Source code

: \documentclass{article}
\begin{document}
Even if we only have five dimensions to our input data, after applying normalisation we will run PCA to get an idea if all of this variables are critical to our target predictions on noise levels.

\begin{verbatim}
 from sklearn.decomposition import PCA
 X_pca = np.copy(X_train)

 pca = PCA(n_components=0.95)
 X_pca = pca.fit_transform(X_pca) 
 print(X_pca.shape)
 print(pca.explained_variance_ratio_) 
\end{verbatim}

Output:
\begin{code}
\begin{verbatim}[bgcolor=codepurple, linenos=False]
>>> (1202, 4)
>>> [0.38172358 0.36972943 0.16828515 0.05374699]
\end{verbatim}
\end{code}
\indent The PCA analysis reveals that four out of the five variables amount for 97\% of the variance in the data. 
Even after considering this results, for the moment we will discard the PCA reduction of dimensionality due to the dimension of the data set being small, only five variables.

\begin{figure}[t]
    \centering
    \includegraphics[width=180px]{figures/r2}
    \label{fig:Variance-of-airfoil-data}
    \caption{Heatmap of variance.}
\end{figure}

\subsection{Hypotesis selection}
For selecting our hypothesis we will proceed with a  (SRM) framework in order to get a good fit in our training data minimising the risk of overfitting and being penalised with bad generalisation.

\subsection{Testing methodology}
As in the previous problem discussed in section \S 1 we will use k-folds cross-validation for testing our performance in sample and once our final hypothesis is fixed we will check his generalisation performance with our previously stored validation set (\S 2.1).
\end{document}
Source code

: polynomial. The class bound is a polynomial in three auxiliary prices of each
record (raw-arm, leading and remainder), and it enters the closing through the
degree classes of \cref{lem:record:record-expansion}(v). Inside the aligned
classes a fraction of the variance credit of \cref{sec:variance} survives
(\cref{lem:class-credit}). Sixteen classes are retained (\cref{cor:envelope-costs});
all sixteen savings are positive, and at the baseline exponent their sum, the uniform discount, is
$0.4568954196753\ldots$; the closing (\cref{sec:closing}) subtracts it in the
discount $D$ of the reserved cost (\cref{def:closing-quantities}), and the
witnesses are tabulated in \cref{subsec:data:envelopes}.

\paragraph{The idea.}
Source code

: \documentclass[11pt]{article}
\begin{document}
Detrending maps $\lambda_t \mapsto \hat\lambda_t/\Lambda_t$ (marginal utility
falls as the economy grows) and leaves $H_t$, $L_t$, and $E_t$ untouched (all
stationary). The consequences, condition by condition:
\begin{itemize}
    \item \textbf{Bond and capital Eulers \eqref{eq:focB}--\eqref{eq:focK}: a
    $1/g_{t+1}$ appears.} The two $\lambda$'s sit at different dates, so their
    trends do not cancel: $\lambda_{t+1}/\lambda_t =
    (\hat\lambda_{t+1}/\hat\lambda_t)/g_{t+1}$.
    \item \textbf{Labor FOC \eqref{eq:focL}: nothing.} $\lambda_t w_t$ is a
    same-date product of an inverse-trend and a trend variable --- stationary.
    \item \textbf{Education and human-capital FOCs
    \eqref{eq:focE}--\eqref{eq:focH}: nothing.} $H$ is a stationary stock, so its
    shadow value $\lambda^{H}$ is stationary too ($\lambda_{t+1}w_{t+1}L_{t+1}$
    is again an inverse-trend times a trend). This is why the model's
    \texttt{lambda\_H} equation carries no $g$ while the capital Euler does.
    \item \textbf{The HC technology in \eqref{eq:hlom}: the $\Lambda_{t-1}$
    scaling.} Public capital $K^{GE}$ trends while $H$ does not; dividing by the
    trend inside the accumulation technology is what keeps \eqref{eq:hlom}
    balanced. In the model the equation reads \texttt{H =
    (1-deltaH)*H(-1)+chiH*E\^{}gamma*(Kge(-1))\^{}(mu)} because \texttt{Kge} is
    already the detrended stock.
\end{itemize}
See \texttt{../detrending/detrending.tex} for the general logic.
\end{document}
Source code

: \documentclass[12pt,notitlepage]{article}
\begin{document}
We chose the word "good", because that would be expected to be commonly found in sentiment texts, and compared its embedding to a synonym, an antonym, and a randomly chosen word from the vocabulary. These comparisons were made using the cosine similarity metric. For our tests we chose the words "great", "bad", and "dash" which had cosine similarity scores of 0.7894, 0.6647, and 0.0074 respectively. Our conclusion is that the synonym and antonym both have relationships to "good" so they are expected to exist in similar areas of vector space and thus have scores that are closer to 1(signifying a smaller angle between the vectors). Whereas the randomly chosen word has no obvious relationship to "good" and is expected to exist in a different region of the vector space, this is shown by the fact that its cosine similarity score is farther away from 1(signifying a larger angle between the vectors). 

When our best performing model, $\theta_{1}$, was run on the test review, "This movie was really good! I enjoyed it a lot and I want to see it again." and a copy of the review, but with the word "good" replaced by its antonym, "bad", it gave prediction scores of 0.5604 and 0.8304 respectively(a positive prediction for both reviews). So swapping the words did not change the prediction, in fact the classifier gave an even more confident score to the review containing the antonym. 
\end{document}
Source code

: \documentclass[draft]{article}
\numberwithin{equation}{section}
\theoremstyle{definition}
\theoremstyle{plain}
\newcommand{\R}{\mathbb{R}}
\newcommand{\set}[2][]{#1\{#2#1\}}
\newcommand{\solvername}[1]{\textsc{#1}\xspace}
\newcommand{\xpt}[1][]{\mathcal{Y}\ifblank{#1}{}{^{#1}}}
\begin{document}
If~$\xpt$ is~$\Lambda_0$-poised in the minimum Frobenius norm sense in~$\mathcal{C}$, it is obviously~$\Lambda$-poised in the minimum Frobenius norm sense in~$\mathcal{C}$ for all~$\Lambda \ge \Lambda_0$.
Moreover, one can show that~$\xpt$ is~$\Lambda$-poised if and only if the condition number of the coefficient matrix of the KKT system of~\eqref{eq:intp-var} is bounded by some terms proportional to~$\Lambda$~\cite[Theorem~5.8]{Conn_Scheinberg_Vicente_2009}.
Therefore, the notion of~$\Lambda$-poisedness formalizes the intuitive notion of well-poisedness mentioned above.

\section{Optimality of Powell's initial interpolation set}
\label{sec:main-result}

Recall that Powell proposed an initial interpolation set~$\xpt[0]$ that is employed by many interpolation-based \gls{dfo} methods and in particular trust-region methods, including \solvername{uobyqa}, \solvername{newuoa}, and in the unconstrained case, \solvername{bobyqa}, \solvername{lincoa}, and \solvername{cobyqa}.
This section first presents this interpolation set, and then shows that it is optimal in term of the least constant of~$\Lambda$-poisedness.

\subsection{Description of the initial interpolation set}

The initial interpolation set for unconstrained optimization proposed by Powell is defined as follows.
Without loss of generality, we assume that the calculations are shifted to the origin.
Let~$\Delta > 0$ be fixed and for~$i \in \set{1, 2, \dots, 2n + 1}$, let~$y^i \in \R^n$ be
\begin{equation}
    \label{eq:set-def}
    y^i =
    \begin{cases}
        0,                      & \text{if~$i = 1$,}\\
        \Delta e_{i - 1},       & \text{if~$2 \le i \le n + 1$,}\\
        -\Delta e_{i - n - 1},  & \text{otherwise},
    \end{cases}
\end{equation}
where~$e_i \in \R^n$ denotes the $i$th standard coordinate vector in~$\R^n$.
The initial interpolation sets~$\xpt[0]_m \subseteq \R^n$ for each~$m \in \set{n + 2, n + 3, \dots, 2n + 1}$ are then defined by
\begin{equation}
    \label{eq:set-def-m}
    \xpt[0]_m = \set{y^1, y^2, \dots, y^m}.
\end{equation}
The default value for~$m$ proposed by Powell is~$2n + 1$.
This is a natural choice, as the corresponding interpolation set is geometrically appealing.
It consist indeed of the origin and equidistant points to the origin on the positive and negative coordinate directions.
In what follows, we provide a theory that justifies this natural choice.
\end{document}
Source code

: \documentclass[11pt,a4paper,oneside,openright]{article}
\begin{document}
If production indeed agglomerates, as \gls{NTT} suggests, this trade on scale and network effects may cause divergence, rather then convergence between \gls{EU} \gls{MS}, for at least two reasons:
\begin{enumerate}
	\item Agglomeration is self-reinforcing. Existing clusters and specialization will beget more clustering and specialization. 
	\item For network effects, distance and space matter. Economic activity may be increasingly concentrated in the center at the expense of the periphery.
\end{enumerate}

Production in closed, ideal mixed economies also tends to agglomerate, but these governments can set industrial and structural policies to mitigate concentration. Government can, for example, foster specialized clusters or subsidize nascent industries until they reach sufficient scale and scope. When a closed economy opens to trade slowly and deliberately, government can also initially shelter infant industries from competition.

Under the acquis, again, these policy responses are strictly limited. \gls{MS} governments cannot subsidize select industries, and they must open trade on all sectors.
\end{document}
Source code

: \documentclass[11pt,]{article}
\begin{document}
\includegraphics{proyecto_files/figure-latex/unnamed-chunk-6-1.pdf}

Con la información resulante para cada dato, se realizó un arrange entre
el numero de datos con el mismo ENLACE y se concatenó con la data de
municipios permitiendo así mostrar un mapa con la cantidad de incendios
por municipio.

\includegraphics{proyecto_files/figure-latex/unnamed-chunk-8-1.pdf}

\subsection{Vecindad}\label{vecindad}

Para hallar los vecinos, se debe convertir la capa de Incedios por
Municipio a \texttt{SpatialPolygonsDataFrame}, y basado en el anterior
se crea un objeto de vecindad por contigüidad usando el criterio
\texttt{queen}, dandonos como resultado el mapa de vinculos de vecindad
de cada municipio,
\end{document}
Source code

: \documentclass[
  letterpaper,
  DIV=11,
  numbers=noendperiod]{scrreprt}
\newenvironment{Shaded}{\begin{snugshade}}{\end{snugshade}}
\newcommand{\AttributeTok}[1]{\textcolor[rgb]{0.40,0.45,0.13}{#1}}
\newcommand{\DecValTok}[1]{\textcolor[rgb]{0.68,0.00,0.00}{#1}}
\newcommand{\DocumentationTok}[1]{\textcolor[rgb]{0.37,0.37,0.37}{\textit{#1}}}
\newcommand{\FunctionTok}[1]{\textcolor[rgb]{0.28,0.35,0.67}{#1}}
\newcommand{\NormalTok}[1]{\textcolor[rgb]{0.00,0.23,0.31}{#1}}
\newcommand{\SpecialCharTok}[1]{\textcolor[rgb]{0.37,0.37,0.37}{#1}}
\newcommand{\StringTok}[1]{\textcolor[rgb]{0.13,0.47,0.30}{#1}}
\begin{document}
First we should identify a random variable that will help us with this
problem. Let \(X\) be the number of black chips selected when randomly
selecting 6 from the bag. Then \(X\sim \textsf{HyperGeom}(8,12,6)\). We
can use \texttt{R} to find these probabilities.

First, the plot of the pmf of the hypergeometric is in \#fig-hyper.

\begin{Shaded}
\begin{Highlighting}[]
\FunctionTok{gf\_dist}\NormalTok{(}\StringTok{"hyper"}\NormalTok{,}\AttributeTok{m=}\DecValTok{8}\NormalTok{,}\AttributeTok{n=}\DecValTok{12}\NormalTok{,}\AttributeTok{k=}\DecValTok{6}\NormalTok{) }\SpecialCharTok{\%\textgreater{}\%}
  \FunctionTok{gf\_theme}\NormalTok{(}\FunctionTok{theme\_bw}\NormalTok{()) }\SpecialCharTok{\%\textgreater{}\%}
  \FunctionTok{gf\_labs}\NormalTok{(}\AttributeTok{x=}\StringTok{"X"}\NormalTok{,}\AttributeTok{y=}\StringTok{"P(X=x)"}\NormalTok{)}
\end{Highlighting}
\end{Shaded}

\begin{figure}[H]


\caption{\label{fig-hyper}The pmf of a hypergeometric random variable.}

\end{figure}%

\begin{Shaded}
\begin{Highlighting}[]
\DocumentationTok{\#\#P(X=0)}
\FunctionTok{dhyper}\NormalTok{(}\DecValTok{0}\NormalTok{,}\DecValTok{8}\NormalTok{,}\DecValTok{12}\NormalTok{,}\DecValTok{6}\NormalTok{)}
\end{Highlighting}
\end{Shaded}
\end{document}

####

_Work request_
Among the entries above, copy exactly only the lines starting with the one containing "In what follows, we" and going through the one containing "el numero de", both ends included.

_Exercise output_
In what follows, we provide a theory that justifies this natural choice.
\end{document}
Source code

: \documentclass[11pt,a4paper,oneside,openright]{article}
\begin{document}
If production indeed agglomerates, as \gls{NTT} suggests, this trade on scale and network effects may cause divergence, rather then convergence between \gls{EU} \gls{MS}, for at least two reasons:
\begin{enumerate}
	\item Agglomeration is self-reinforcing. Existing clusters and specialization will beget more clustering and specialization. 
	\item For network effects, distance and space matter. Economic activity may be increasingly concentrated in the center at the expense of the periphery.
\end{enumerate}

Production in closed, ideal mixed economies also tends to agglomerate, but these governments can set industrial and structural policies to mitigate concentration. Government can, for example, foster specialized clusters or subsidize nascent industries until they reach sufficient scale and scope. When a closed economy opens to trade slowly and deliberately, government can also initially shelter infant industries from competition.

Under the acquis, again, these policy responses are strictly limited. \gls{MS} governments cannot subsidize select industries, and they must open trade on all sectors.
\end{document}
Source code

: \documentclass[11pt,]{article}
\begin{document}
\includegraphics{proyecto_files/figure-latex/unnamed-chunk-6-1.pdf}

Con la información resulante para cada dato, se realizó un arrange entre
el numero de datos con el mismo ENLACE y se concatenó con la data de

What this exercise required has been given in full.